Pourquoi est-ce pire en Italie?

24 mars 2020
Jean-François Cliche, Le Soleil

Corona, Coronavirus, Virus, Pandémie

Q : « Sait-on pourquoi l’Italie s’est trouvé être le pays le plus touché par la COVID-19 alors qu’on aurait pu croire que d’autres pays avec de plus nombreux liens avec la Chine auraient pu être affectés bien avant? Les Italiens ont prétendu qu’ils testaient plus que les autres, mais est-ce qu’on a des réponses? », demande Mathilde Paul-Hus, de Québec.

R : Essentiellement, répondent les chercheurs en épidémiologie de l’Université Laval Mélanie Drolet et Marc Brisson, « les pays sont plus ou moins touchés selon les mesures de prévention qu’ils réussissent à mettre en place rapidement ». Dans un premier temps, l’idéal pour un pays est de bien identifier et isoler les cas qui proviennent de l’extérieur, mais ce n’est pas facile à faire avec un virus comme la COVID-19, dont une majorité de cas présentent peu ou pas de symptômes.

« En Italie, indiquent Mme Drolet et M. Brisson, la transmission locale a commencé avant que les premiers cas soient identifiés et isolés (possiblement en raison de transmission des personnes qui étaient peu ou pas symptomatique). Une fois que les personnes plus âgées, avec des symptômes plus sévères ont commencé à être malades, ces cas ont été identifiés, mais le mal était déjà fait : le virus circulait déjà dans la population. »

Il s’adonne que l’Italie fut le premier pays occidental à être touché par le coronavirus. Il n’y a pas vraiment de raison pour cela, mais cela implique deux choses. De un, le cas italien semble pire en partie parce que la maladie a juste eu plus de temps pour se répandre. Mais il n’y a pas que cela : c’est réellement pire qu’ailleurs. Alors de deux, il est aussi possible que l’éclosion précoce en Italie explique en partie pourquoi ce pays n’a pas été capable d’imposer des mesures d’isolement social à temps pour diminuer le nombre de gens atteints — son gouvernement, ou sa population, ou les deux, auraient été plus ou moins pris par surprise. C’est du moins une hypothèse qui a été soulevée par divers experts dans le monde.

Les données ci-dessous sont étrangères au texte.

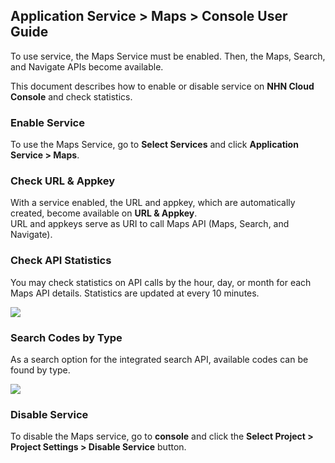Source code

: ## Application Service > Maps > Console User Guide 

To use service, the Maps Service must be enabled. Then, the Maps, Search, and Navigate APIs become available. 

This document describes how to enable or disable service on **NHN Cloud Console** and check statistics. 

### Enable Service

To use the Maps Service, go to **Select Services** and click **Application Service > Maps**. 

### Check URL & Appkey 
With a service enabled, the URL and appkey, which are automatically created, become available on **URL & Appkey**. <br>
URL and appkeys serve as URI to call Maps API (Maps, Search, and Navigate). 

###  Check API Statistics 
You may check statistics on API calls by the hour, day, or month for each Maps API details. 
Statistics are updated at every 10 minutes. 

![](https://static.toastoven.net/prod_maps/maps-console-statistics.png)

### Search Codes by Type 
As a search option for the integrated search API, available codes can be found by type. 

![](https://static.toastoven.net/prod_maps/maps-console-typecode.png)

### Disable Service
To disable the Maps service, go to **console** and click the **Select Project > Project Settings > Disable Service** button.
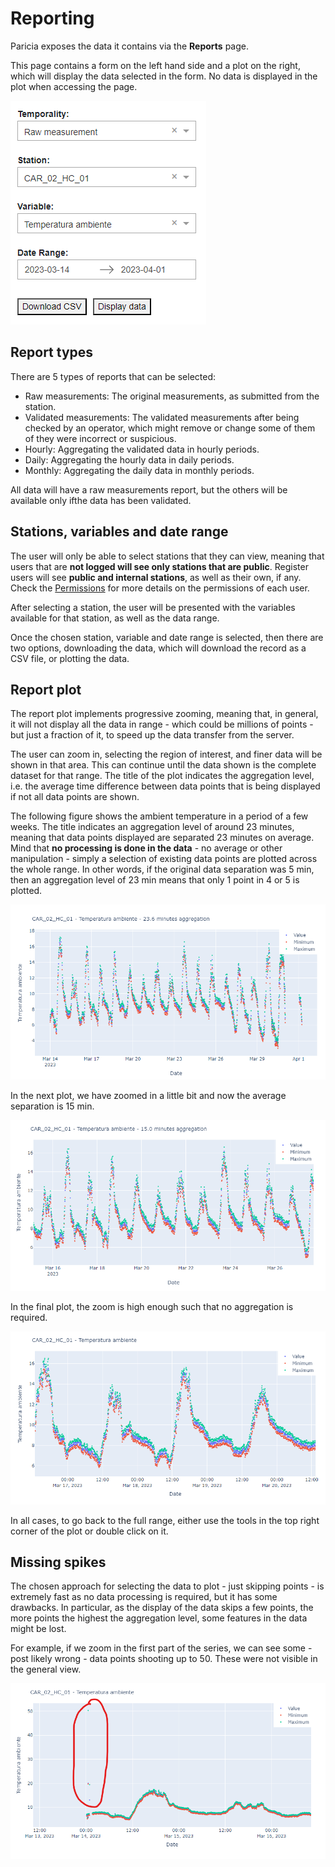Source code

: # Reporting

Paricia exposes the data it contains via the **Reports** page.

This page contains a form on the left hand side and a plot on the right, which will display the data selected in the form. No data is displayed in the plot when accessing the page.

![Form to complete in the report page](images/reports_form.png)

## Report types

There are 5 types of reports that can be selected:

- Raw measurements: The original measurements, as submitted from the station.
- Validated measurements: The validated measurements after being checked by an operator, which might remove or change some of them of they were incorrect or suspicious.
- Hourly: Aggregating the validated data in hourly periods.
- Daily: Aggregating the hourly data in daily periods.
- Monthly: Aggregating the daily data in monthly periods.

All data will have a raw measurements report, but the others will be available only ifthe data has been validated.

## Stations, variables and date range

The user will only be able to select stations that they can view, meaning that users that are **not logged will see only stations that are public**. Register users will see **public and internal stations**, as well as their own, if any. Check the [Permissions](./permissions.md) for more details on the permissions of each user.

After selecting a station, the user will be presented with the variables available for that station, as well as the data range.

Once the chosen station, variable and date range is selected, then there are two options, downloading the data, which will download the record as a CSV file, or plotting the data.

## Report plot

The report plot implements progressive zooming, meaning that, in general, it will not display all the data in range - which could be millions of points - but just a fraction of it, to speed up the data transfer from the server.

The user can zoom in, selecting the region of interest, and finer data will be shown in that area. This can continue until the data shown is the complete dataset for that range. The title of the plot indicates the aggregation level, i.e. the average time difference between data points that is being displayed if not all data points are shown.

The following figure shows the ambient temperature in a period of a few weeks. The title indicates an aggregation level of around 23 minutes, meaning that data points displayed are separated 23 minutes on average. Mind that **no processing is done in the data** - no average or other manipulation - simply a selection of existing data points are plotted across the whole range. In other words, if the original data separation was 5 min, then an aggregation level of 23 min means that only 1 point in 4 or 5 is plotted.

![Plot with 23.6 min data aggregation](images/high_aggregation.png)

In the next plot, we have zoomed in a little bit and now the average separation is 15 min.

![Plot with 15 min data aggregation](images/some_aggregation.png)

In the final plot, the zoom is high enough such that no aggregation is required.

![Plot with no data aggregation](images/no_aggregation.png)

In all cases, to go back to the full range, either use the tools in the top right corner of the plot or double click on it.

## Missing spikes

The chosen approach for selecting the data to plot - just skipping points - is extremely fast as no data processing is required, but it has some drawbacks. In particular, as the display of the data skips a few points, the more points the highest the aggregation level, some features in the data might be lost.

For example, if we zoom in the first part of the series, we can see some - post likely wrong - data points shooting up to 50. These were not visible in the general view.

![Plot with spikes when there's enough zoom](images/spikes.png)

Quoi qu’il en soit, le résultat fut le même. Les cas ont explosé, les complications aussi, et le système de santé italien a été littéralement submergé, au point de devoir abandonner de nombreux patients sans soins, par manque de moyens. Avec pour conséquence dramatique que le taux de mortalité y est beaucoup plus élevé qu’ailleurs : en date de dimanche, plus de 59 000 Italiens avaient été officiellement diagnostiqués, dont près de 5500 sont décédés. Cela fait un taux de plus de 9 % alors qu’ailleurs dans le monde, il tourne plutôt autour de 1 %  (sauf dans la province chinoise de Hubei, premier endroit touché par la COVID-19, qui fut possiblement pris par surprise lui aussi et où la mortalité avoisine les 4 %).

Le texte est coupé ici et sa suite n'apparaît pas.